_WHAT THE TASK REQUIRES_: Locate the word "положень" in the material, then show every line that holds it.

_RECORDS FOR THE TASK_:
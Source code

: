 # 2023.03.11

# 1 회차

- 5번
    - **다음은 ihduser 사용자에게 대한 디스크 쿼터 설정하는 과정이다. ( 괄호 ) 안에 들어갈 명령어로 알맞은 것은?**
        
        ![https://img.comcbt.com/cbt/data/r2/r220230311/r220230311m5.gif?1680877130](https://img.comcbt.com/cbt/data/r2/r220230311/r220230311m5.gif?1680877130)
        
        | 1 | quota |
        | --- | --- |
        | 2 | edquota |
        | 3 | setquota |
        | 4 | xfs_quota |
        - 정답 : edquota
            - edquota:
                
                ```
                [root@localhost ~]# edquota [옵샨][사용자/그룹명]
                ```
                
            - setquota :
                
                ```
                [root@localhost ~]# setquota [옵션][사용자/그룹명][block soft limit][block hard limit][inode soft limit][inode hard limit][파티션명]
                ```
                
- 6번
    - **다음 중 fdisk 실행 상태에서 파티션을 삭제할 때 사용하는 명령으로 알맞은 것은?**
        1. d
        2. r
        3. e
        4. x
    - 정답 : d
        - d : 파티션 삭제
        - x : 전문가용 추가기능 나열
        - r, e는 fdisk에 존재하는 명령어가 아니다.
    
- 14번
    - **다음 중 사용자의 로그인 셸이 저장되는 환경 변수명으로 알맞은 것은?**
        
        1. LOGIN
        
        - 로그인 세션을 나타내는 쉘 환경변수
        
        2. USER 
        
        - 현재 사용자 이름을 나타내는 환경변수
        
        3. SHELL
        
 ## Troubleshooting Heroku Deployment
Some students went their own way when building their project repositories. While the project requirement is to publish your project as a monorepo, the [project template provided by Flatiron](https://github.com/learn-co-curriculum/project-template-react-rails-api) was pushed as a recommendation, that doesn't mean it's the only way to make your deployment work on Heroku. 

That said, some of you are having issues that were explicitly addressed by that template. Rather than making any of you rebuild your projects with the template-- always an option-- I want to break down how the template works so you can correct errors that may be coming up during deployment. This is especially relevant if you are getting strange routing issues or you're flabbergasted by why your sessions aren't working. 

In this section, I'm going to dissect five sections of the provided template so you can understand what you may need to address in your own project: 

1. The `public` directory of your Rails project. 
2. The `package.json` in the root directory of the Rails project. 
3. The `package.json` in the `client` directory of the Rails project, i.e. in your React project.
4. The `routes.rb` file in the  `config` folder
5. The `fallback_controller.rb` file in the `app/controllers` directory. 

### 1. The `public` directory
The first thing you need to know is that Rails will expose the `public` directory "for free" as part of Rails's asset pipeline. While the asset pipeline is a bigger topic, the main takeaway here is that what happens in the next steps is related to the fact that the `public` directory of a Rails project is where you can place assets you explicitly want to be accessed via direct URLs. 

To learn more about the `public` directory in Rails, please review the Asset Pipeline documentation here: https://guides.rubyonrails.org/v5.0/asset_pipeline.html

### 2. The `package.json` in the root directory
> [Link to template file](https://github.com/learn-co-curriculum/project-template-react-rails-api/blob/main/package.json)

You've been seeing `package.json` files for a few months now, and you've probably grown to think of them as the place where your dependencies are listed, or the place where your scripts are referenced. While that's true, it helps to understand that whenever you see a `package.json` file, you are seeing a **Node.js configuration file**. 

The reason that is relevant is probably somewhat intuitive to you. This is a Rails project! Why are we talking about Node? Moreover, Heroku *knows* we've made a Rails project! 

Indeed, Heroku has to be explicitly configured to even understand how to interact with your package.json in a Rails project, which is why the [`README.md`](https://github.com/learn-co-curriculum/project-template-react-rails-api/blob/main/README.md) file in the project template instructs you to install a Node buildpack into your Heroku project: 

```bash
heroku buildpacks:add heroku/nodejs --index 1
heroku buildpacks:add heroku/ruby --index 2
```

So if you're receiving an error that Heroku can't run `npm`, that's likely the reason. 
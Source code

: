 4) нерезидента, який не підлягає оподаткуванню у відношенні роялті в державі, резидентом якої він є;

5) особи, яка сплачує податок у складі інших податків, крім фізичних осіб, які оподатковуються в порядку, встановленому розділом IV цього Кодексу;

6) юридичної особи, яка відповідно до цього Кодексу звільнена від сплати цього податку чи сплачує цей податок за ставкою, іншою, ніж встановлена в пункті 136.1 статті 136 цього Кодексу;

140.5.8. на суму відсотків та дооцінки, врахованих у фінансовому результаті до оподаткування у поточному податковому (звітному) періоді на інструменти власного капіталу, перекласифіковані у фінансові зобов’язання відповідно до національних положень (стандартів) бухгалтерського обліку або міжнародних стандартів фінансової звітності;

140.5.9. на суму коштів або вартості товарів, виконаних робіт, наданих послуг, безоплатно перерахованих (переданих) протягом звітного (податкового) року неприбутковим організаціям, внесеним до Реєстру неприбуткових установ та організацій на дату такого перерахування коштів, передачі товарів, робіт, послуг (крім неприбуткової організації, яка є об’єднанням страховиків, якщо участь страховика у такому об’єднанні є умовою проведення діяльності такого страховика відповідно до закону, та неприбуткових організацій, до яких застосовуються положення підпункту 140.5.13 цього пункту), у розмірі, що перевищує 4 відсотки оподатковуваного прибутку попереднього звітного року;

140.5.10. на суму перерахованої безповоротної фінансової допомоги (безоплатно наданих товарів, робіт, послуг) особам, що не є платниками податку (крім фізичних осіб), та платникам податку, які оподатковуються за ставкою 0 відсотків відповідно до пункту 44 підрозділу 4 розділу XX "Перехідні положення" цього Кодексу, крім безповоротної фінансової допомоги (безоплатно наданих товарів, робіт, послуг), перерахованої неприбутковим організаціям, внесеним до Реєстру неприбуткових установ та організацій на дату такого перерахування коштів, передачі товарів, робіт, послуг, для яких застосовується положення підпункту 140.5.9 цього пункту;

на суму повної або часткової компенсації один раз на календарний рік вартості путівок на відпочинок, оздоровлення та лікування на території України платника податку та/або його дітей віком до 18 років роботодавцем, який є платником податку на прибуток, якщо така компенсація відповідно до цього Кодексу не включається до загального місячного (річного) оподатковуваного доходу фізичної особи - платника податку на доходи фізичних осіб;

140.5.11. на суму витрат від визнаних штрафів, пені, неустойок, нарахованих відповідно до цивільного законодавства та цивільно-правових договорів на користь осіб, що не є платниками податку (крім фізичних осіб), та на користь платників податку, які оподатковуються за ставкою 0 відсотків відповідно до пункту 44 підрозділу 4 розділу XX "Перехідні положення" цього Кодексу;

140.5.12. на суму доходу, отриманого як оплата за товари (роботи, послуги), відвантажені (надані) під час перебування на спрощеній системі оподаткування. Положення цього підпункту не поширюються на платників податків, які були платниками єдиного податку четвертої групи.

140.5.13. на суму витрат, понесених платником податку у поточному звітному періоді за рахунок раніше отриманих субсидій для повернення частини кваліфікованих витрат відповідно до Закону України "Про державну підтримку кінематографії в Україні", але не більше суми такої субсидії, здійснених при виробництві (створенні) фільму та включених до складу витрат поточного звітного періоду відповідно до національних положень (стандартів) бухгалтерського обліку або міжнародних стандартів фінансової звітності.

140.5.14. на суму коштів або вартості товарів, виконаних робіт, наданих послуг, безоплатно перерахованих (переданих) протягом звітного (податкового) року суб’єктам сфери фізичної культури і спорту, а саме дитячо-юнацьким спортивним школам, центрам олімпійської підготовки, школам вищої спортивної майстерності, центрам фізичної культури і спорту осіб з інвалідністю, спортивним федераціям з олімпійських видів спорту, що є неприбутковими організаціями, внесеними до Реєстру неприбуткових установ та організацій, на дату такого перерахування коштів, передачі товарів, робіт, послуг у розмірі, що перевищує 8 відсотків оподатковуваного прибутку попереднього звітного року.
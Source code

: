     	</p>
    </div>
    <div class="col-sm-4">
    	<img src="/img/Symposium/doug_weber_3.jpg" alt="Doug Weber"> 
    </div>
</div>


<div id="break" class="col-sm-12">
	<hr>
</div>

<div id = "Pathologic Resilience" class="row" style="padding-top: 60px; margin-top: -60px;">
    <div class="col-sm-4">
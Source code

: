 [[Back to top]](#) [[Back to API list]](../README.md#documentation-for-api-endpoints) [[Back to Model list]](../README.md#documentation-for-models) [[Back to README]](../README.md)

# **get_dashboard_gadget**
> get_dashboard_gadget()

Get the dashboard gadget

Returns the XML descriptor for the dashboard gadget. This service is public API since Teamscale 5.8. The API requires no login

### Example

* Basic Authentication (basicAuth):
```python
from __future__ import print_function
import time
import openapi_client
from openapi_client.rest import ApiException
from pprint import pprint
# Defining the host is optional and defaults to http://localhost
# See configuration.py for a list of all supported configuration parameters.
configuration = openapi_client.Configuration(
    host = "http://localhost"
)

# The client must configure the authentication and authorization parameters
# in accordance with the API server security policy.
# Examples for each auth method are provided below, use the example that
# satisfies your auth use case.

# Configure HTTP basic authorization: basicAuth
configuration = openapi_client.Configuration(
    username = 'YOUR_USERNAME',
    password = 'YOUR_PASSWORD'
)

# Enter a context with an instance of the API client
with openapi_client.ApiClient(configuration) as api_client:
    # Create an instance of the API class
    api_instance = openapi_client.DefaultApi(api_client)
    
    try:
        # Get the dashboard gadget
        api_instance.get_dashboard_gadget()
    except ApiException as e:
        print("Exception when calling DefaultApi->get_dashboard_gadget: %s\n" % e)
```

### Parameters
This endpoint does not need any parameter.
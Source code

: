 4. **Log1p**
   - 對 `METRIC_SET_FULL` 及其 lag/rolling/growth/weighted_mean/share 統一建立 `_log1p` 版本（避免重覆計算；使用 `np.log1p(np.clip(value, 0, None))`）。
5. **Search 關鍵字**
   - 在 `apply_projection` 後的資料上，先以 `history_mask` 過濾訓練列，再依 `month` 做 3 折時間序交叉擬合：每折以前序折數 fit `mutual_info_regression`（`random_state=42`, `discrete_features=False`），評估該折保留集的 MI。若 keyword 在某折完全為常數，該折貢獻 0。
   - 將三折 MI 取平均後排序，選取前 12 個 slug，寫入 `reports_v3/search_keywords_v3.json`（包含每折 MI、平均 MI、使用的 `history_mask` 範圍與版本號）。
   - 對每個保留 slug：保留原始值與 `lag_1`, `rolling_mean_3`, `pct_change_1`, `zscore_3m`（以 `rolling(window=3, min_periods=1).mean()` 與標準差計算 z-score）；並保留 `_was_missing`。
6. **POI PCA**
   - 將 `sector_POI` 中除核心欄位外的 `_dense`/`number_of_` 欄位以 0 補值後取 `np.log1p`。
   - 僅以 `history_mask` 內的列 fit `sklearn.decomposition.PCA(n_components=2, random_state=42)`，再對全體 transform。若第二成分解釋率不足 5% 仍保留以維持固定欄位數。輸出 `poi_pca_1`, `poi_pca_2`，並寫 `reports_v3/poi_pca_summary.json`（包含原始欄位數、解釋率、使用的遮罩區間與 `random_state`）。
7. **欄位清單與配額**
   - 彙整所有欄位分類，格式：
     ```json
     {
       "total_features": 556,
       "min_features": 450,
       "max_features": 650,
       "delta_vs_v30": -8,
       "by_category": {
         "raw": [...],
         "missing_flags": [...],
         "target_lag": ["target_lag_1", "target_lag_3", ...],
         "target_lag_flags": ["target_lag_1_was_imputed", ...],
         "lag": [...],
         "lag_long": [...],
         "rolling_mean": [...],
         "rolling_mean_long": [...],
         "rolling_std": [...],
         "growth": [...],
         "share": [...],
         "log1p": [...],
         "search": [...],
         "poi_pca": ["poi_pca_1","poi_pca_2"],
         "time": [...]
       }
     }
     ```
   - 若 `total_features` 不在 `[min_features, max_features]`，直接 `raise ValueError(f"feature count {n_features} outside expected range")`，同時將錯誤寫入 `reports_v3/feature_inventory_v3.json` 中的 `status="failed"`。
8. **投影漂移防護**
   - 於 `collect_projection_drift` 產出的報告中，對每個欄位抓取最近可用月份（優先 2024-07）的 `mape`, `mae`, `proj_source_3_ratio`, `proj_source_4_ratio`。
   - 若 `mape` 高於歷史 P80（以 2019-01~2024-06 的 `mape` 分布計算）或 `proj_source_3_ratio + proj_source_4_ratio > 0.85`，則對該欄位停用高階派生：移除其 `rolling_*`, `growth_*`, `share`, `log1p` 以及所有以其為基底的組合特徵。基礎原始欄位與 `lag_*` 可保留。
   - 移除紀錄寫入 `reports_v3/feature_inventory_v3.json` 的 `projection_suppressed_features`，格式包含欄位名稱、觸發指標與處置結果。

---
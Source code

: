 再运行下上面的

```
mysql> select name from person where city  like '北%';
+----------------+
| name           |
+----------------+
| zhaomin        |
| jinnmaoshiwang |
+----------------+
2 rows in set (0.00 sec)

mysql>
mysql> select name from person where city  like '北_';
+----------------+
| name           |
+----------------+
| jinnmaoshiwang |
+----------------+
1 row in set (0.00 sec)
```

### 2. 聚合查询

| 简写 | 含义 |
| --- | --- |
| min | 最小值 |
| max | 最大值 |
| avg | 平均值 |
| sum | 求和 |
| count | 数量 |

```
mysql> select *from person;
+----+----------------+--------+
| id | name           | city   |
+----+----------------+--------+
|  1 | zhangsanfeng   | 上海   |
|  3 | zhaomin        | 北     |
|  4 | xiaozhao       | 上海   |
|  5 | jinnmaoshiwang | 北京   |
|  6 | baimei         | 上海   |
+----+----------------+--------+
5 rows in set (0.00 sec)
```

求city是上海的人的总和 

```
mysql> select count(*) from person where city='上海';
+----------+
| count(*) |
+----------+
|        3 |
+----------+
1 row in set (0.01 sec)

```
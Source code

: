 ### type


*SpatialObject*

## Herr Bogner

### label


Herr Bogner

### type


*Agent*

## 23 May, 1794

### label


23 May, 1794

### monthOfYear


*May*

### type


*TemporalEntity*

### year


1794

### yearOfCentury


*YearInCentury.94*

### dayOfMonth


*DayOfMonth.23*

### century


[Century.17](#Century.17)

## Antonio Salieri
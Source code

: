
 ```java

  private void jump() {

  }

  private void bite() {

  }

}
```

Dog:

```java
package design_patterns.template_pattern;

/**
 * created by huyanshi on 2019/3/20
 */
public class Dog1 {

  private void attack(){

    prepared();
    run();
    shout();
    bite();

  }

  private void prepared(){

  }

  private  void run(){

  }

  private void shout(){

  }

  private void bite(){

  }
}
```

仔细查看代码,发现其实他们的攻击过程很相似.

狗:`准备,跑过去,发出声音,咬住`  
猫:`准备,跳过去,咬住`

_EXPECTED ANSWER_:
140.5.8. на суму відсотків та дооцінки, врахованих у фінансовому результаті до оподаткування у поточному податковому (звітному) періоді на інструменти власного капіталу, перекласифіковані у фінансові зобов’язання відповідно до національних положень (стандартів) бухгалтерського обліку або міжнародних стандартів фінансової звітності;
140.5.13. на суму витрат, понесених платником податку у поточному звітному періоді за рахунок раніше отриманих субсидій для повернення частини кваліфікованих витрат відповідно до Закону України "Про державну підтримку кінематографії в Україні", але не більше суми такої субсидії, здійснених при виробництві (створенні) фільму та включених до складу витрат поточного звітного періоду відповідно до національних положень (стандартів) бухгалтерського обліку або міжнародних стандартів фінансової звітності.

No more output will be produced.